■ **PROBLEM TO SOLVE**
Pull out every line below that contains the word "div의".

────────────────

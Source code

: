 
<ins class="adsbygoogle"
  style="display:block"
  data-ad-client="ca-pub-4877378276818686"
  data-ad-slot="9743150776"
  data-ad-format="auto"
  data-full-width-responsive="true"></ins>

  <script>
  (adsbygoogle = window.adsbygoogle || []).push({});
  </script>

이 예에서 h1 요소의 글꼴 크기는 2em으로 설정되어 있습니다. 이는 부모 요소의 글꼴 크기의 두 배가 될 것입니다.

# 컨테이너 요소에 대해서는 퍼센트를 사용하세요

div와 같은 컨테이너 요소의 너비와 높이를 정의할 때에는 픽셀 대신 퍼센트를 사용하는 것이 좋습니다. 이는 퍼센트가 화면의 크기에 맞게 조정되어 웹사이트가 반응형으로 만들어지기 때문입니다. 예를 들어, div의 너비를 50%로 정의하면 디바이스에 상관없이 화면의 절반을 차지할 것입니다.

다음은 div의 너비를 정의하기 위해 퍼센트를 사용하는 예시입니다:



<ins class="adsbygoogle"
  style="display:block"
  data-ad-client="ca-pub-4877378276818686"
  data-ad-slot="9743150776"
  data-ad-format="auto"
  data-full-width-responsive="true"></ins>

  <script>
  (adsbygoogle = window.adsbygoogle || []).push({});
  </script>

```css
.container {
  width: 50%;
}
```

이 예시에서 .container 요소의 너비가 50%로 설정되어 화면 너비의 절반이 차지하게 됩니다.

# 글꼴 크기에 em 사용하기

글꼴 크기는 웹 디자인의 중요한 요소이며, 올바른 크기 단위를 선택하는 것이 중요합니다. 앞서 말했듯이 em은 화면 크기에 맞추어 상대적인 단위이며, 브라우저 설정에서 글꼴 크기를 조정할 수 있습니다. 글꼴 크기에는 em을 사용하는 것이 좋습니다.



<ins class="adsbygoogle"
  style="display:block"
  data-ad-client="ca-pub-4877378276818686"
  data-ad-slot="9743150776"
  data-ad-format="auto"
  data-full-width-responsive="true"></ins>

────────────────

■ **SOLUTION FOR THIS PROBLEM**
div와 같은 컨테이너 요소의 너비와 높이를 정의할 때에는 픽셀 대신 퍼센트를 사용하는 것이 좋습니다. 이는 퍼센트가 화면의 크기에 맞게 조정되어 웹사이트가 반응형으로 만들어지기 때문입니다. 예를 들어, div의 너비를 50%로 정의하면 디바이스에 상관없이 화면의 절반을 차지할 것입니다.
다음은 div의 너비를 정의하기 위해 퍼센트를 사용하는 예시입니다:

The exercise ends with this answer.